The required copy runs from the first line of the material through the line containing "In some cases, one", exactly as written and without pictures.

STUDY MATERIAL ::
++++
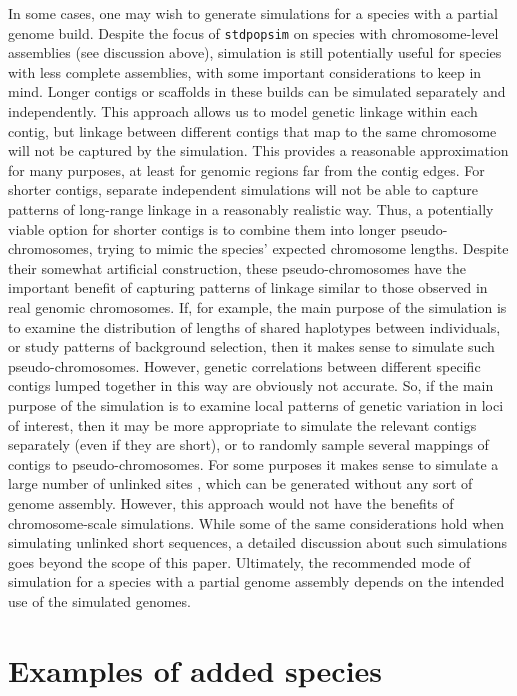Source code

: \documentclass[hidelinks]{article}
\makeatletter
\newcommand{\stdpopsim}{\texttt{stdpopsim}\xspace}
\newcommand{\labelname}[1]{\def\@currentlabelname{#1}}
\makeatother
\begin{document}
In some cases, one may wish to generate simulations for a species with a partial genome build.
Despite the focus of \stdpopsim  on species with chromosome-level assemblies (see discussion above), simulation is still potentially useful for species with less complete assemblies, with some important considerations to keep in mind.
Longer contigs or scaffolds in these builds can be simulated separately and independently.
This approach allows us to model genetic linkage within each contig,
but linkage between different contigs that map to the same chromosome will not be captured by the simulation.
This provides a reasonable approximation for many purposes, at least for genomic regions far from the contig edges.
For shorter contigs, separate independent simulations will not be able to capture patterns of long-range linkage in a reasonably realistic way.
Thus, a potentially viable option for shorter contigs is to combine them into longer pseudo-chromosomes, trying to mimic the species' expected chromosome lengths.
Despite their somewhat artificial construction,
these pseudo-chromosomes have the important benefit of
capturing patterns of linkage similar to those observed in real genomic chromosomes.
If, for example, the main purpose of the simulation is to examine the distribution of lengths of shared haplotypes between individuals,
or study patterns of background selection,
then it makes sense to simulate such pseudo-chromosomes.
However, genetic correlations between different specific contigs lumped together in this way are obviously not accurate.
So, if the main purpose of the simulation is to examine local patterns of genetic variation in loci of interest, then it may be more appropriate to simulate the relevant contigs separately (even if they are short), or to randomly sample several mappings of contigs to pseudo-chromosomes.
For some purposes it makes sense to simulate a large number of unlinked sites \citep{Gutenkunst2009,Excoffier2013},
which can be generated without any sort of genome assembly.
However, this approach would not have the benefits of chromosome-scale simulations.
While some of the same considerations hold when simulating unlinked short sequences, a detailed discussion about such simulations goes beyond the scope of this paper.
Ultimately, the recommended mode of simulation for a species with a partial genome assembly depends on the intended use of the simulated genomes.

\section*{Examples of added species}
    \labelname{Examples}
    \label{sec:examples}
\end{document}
++++
SOLUTION TO THE EXERCISE ::
Source code

: \documentclass[hidelinks]{article}
\makeatletter
\newcommand{\stdpopsim}{\texttt{stdpopsim}\xspace}
\newcommand{\labelname}[1]{\def\@currentlabelname{#1}}
\makeatother
\begin{document}
In some cases, one may wish to generate simulations for a species with a partial genome build.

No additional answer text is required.